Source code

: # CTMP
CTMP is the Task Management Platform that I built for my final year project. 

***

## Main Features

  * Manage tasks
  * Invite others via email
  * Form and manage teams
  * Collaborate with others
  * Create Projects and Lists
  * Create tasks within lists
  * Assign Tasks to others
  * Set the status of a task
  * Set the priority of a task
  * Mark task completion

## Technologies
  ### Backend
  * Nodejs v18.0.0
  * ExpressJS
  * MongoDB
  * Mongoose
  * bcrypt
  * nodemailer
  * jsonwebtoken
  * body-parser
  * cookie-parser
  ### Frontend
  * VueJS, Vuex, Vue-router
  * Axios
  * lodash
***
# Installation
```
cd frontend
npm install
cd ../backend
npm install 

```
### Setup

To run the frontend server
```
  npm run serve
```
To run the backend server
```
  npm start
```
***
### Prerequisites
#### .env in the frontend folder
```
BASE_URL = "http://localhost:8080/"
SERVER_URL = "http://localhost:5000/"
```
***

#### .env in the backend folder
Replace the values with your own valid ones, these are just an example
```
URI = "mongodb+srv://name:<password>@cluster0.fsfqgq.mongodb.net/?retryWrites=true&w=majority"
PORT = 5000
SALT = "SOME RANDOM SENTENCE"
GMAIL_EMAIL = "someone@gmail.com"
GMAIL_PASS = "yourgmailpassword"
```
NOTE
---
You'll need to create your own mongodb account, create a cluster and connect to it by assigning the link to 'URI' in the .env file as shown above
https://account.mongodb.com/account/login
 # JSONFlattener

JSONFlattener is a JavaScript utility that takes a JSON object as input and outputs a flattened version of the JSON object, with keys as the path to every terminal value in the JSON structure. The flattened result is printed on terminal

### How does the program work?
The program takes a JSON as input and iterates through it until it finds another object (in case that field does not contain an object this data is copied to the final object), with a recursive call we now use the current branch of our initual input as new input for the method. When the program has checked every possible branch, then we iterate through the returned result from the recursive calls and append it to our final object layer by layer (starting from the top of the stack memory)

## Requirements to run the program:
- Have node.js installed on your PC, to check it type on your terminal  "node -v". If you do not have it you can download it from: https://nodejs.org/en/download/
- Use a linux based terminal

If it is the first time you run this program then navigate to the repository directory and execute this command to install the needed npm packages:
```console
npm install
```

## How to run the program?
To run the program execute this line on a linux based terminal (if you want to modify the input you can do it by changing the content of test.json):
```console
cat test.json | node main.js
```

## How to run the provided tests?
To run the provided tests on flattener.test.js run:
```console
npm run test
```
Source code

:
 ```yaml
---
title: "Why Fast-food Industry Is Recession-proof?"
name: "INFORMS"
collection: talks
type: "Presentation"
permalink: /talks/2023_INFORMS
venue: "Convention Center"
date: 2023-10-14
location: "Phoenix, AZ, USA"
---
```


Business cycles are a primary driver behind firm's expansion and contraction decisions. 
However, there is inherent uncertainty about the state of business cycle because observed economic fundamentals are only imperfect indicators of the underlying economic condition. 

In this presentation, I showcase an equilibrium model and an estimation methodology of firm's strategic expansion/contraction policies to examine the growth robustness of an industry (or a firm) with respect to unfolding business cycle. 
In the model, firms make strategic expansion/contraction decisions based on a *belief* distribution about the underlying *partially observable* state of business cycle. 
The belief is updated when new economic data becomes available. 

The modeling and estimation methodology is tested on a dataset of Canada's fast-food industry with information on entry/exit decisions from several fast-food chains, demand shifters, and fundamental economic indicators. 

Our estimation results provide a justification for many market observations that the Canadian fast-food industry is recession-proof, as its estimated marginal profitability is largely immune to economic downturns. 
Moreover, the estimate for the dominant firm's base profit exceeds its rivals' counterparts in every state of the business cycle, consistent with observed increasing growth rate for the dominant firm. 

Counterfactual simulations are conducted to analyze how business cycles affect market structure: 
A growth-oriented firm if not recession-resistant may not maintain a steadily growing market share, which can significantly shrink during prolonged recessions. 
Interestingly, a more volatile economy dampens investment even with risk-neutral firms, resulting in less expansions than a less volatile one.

* [EXERCISE PROMPT]:
I need every line of the data that has the word "provided"; please list them.

* [TASK RESPONSE]:
## How to run the provided tests?
To run the provided tests on flattener.test.js run:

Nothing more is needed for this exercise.